Als die Massen registrierten, dass die von ihnen geforderten Veränderungen durch den Rat der Volksbeauftragten sabotiert wurden, kam es in Teilen der Bewegung zu einer Linkswendung bis hin zu Aufstandsversuchen. „Nicht zuletzt aufgrund der von der SPD-Führung verfolgten politischen Linie endete so, was im November 1918 als demokratische Volksbewegung begonnen hatte, im Frühjahr 1919 in Radikalisierung bei den einen und Resignation bei den anderen.“ (Kolb; Schumann: 173) Doch es gab keine politische Kraft, die den revolutionär-demokratischen Kampf mit dem geeigneten Programm organisieren und anführen konnte. Weil die SPD auf der Linken keinen ernst zu nehmenden Gegenspieler hatte, hatten die in aller Eile aufgestellten Freikorps und neu formierten Reichswehrverbände keine Mühe, den aufflackernden Widerstand niederzuwerfen.4

Eine Staatsgründung ohne Perspektive

Als Produkt nicht einer siegreichen demokratisch-bürgerlichen Revolution, sondern einer Konterrevolution gründete die Republik „ihr Selbstverständnis nicht auf die Revolution, sondern allenfalls auf deren Überwindung. … die der Revolution abgerungene Kontinuität war die Basis der Weimarer Demokratie.“ (Rürup: 4f) 1928 gab die sozialdemokratisch geführte Müller-Regierung einen Sammelband „Zehn Jahre deutsche Geschichte 1918-1928“ heraus. Der revolutionäre Staatsumsturz als Ausgangspunkt der Republik fand darin mit keinem Wort Erwähnung. Stattdessen war von den „Tagen des völligen Zusammenbruchs“ sowie „Deutschlands tiefster Not“ die Rede, und der Beitrag von Gustav Noske arbeitete die „Abwehr das Bolschewismus“ als entscheidendes Merkmal der Republikgründung heraus. (Rürup: ebda)

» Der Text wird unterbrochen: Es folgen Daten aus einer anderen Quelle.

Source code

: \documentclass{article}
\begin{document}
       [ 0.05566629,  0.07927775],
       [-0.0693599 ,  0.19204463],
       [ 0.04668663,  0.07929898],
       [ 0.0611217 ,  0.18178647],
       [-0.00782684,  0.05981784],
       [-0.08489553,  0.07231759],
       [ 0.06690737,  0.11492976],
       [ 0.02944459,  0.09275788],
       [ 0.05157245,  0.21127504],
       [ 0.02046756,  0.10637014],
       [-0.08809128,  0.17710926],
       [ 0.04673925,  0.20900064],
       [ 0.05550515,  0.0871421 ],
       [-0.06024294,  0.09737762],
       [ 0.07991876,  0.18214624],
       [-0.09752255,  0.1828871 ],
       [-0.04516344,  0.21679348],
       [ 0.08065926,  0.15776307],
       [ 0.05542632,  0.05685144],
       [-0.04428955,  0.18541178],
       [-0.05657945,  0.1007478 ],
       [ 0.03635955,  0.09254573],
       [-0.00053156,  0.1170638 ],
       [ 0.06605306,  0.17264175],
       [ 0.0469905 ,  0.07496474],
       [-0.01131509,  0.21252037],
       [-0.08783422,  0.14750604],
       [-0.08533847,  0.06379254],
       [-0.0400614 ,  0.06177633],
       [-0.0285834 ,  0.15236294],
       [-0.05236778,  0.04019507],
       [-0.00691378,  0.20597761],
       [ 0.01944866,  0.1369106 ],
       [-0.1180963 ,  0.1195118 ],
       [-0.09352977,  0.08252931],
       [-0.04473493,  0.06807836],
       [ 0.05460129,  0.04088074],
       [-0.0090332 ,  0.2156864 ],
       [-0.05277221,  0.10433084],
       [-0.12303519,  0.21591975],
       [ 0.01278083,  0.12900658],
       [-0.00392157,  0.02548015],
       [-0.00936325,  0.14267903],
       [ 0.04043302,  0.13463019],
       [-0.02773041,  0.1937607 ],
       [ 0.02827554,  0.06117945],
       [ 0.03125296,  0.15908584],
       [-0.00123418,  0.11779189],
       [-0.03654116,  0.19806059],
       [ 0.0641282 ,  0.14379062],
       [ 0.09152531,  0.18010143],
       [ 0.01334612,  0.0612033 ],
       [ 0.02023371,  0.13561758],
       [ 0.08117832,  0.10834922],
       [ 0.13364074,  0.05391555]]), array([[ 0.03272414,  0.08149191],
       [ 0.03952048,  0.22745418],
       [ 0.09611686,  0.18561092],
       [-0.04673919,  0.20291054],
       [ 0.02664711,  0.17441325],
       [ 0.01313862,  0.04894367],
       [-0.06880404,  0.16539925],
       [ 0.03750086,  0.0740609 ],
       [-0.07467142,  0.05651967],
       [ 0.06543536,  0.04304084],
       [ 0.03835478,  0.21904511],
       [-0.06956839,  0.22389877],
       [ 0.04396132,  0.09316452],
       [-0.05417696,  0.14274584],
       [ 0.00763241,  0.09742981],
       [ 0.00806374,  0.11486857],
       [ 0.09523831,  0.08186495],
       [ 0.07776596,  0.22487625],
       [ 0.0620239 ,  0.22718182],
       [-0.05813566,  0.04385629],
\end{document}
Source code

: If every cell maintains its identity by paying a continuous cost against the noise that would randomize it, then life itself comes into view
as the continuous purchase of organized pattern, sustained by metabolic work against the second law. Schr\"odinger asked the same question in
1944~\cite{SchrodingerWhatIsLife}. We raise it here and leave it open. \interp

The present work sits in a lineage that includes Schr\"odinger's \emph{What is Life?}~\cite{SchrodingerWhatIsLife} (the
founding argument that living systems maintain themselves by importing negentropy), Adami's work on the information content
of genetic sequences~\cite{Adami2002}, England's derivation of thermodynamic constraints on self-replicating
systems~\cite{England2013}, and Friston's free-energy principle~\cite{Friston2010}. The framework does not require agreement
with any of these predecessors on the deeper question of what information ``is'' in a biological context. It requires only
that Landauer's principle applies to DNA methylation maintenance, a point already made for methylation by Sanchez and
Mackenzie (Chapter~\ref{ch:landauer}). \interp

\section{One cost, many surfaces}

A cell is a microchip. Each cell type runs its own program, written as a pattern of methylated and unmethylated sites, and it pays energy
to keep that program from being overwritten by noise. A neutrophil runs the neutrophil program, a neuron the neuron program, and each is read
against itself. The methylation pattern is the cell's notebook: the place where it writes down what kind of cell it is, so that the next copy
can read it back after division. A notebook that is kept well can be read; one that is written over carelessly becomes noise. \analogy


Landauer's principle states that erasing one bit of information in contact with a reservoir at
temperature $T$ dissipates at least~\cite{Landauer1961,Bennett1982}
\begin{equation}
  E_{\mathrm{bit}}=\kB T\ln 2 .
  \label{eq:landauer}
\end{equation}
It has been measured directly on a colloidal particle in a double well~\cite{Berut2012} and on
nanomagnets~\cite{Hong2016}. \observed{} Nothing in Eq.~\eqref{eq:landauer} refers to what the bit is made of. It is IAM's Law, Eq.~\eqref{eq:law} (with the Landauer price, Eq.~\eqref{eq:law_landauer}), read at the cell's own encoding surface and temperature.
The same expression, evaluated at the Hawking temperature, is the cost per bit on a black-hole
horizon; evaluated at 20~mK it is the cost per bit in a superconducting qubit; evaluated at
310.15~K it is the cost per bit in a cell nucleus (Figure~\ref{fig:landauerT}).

Der Vorgänger des Weimarer Staats, das Kaiserreich, hatte seine innenpolitische Stabilität fast vierzig Jahre lang bewahrt, gestützt auf den Reichsgründungskompromiss zwischen Junkertum und Bourgeoisie, der den Nationalstaat hervorgebracht hatte und erst 1909 zerbrach. Auch diesmal stand ein Klassenbündnis an der Wiege des neuen Staats. Aber dieses Bündnis hatte nur ein negatives Ziel, nämlich das Zurückwerfen der Novemberrevolution; ihm lag kein neuer Gesellschaftsvertrag zugrunde und es konnte dem neuen Staat keine Stabilität bringen – im Gegenteil.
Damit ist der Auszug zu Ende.